Because SemiAnalysis was merely the second straw to break the camel's back.
The final straw was Broadcom. Before the U.S. market opened on June 4, Broadcom released its Q2 earnings. The numbers themselves were strong: revenue of $22.19 billion, a 48% year-over-year increase, and non-GAAP EPS of $2.44, exceeding expectations. However, CEO Hock Tan did not raise the full-year AI chip revenue guidance of $100 billion, and the market deemed it "insufficient." Broadcom’s stock plunged 15%, dragging down the entire semiconductor sector in a broad sell-off.
Micron did not have any negative company-specific news that day. Multiple outlets, including TipRanks, Motley Fool, and 24/7 Wall St., explicitly stated that this was a case of "collateral damage" leading to a correlated decline.

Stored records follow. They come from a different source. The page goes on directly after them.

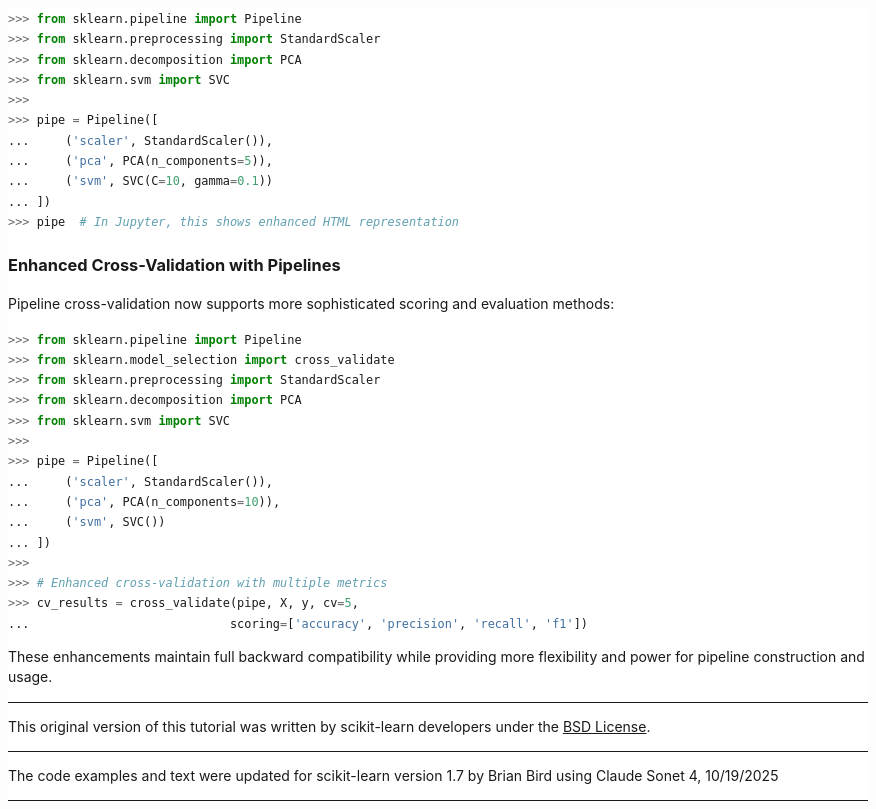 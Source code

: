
 ```python
>>> from sklearn.pipeline import Pipeline
>>> from sklearn.preprocessing import StandardScaler
>>> from sklearn.decomposition import PCA
>>> from sklearn.svm import SVC
>>>
>>> pipe = Pipeline([
...     ('scaler', StandardScaler()),
...     ('pca', PCA(n_components=5)),
...     ('svm', SVC(C=10, gamma=0.1))
... ])
>>> pipe  # In Jupyter, this shows enhanced HTML representation
```

### Enhanced Cross-Validation with Pipelines

Pipeline cross-validation now supports more sophisticated scoring and evaluation methods:

```python
>>> from sklearn.pipeline import Pipeline
>>> from sklearn.model_selection import cross_validate
>>> from sklearn.preprocessing import StandardScaler
>>> from sklearn.decomposition import PCA
>>> from sklearn.svm import SVC
>>>
>>> pipe = Pipeline([
...     ('scaler', StandardScaler()),
...     ('pca', PCA(n_components=10)),
...     ('svm', SVC())
... ])
>>>
>>> # Enhanced cross-validation with multiple metrics
>>> cv_results = cross_validate(pipe, X, y, cv=5,
...                            scoring=['accuracy', 'precision', 'recall', 'f1'])
```

These enhancements maintain full backward compatibility while providing more flexibility and power for pipeline construction and usage.





---

This original version of this tutorial was written by scikit-learn developers under the [BSD License](https://opensource.org/license/BSD-3-clause).  

---

The code examples and text were updated for scikit-learn version 1.7 by Brian Bird using Claude Sonet 4, 10/19/2025

---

As a core player in the AI memory supply chain, Micron’s performance is closely tied to sentiment around AI capital expenditures; Broadcom’s guidance prompted the market to reassess the projected growth rate for the entire AI chip supply chain.
On the same day, SemiAnalysis’s report spread widely, giving traders who were already looking for reasons to sell a perfect narrative: not only was overall AI sentiment weakening, but the specific figures for memory demand were also shrinking.
A stock with a $1 trillion market cap has surged 900% over the past year and just set a new all-time high yesterday. At this level, any negative headline serves as a catalyst for profit-taking. Panic doesn’t need to be right—it just needs an excuse.
Trend Analysis
Three judgments.
First, SemiAnalysis’s report itself is accurate, but the market has misinterpreted it. Rubin’s NVL72 default SOCAMM configuration is likely indeed below its theoretical maximum, determined by supply chain realities and customer demand elasticity. However, there is a significant gap between a “lower default configuration” and “shrinking memory demand”—a gap defined by a modular, plug-in upgrade architecture and an industry reality where demand far exceeds supply.
Second, Micron’s core risk currently lies not in SOCAMM, but in HBM4. As SemiAnalysis reported in February this year, Micron holds zero share in NVIDIA’s Rubin platform HBM4 orders, with SK Hynix taking 70% and Samsung 30%. Although Micron announced mass production and shipment of HBM4 in March, its market share is expected to be only 18%. In contrast, Micron’s position in SOCAMM remains very strong: it was the first company to launch a 256GB SOCAMM2 and has been NVIDIA’s core SOCAMM partner for the past five years. The impact on Micron from reduced SOCAMM configurations is far smaller than the marginalization of its HBM4 market share.
Third, this decline was a profit-taking event in a stock with a trillion-dollar market cap following an all-time high, amplified by two independent catalysts. Broadcom provided an emotional shock, while SemiAnalysis supplied narrative fuel. Together, they triggered a 10% pullback in a stock that had risen ninefold over the past 12 months. From a trading perspective, this isn't called "panic"—it's called "normal."
Dylan Patel’s tweet was right: most people who shared his report indeed missed the most important part of it.
The most dangerous mistake in semiconductor investing isn't misjudging the direction—it's getting the headline right but miscalculating the formula.